Galba

Plutarch

Plutarch. Plutarch's Lives, Vol. XI. Perrin, Bernadotte, translator. Cambridge, MA: Harvard University Press; London: William Heinemann Ltd., 1926.

Vinius, however, by declaring to him that this dignified, simple, and unassuming course was merely a flattery of the people and a refinement of delicacy which thought itself unworthy of great things, soon persuaded him to make use of Nero’s riches, and in his receptions not to shrink from a regal wealth of outlay. And in general the aged man let it be seen little by little that he was going to be under the direction of Vinius.

Now Vinius was to the last degree and beyond all compare a slave of money, and was also addicted to loose conduct with women. For when he was still a young man and was serving his first campaign, under Calvisius Sabinus, he brought his commander’s wife, an unchaste woman, by night into the camp in the garb of a soldier, and had commerce with her in the general’s quarters (the Romans call them principia).

For this offence Caius Caesar put him in prison; but on the death of the emperor he had the good fortune to be released.
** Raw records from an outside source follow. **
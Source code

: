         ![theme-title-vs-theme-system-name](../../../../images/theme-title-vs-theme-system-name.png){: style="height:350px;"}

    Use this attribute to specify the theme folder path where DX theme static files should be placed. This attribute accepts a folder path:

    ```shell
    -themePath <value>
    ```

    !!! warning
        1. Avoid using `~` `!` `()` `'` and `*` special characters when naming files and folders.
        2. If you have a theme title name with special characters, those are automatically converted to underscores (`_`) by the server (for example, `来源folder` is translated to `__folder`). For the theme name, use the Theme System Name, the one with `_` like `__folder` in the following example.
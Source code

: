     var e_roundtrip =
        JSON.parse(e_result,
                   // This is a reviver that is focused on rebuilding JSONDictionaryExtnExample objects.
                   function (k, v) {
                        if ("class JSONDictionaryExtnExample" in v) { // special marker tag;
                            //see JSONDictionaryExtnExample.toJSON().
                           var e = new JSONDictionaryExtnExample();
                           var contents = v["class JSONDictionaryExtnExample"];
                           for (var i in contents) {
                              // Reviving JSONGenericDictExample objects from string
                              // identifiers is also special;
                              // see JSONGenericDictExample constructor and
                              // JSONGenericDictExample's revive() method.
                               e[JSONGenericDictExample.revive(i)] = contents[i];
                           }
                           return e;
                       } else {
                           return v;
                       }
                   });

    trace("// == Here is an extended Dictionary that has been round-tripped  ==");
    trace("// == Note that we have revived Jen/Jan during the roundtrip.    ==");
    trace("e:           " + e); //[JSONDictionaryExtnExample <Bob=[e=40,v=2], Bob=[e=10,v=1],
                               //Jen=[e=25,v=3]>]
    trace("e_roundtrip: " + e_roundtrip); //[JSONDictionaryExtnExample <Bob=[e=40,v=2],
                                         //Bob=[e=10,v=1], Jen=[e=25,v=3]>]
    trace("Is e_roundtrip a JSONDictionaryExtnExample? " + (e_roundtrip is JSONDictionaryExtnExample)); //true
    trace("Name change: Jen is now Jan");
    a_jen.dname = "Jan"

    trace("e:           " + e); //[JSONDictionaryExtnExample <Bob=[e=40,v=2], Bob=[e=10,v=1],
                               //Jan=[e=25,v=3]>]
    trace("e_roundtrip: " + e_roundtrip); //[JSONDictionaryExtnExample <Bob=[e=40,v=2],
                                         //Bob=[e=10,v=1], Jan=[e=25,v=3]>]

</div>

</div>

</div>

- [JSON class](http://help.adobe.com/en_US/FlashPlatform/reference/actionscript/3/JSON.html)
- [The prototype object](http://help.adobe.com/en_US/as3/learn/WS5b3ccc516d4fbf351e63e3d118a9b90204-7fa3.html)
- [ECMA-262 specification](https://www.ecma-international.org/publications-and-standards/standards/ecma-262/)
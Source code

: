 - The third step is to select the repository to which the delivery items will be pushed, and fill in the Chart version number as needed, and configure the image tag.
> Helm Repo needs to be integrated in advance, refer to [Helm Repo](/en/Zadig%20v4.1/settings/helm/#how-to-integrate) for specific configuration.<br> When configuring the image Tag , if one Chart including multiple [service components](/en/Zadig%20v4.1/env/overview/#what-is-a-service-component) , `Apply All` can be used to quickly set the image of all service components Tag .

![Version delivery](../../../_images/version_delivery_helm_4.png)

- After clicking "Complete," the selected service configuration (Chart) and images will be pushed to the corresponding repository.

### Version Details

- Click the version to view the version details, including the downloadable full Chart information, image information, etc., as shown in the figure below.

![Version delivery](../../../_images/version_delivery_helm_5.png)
While he was at supper with Claudius Caesar, he purloined a silver drinking-cup, and Caesar, learning of it, invited him to supper again the next day, and when he came, ordered the attendants to set before him no silver plate at all, but only earthenware.

This misdeed, it is true, owing to the comic turn which Caesar’s moderation took, was thought worthy of laughter, not of anger; but what he did when he had Galba under his control and was most influential with him in financial matters, was partly a cause and partly a pretext for tragic events and great calamities.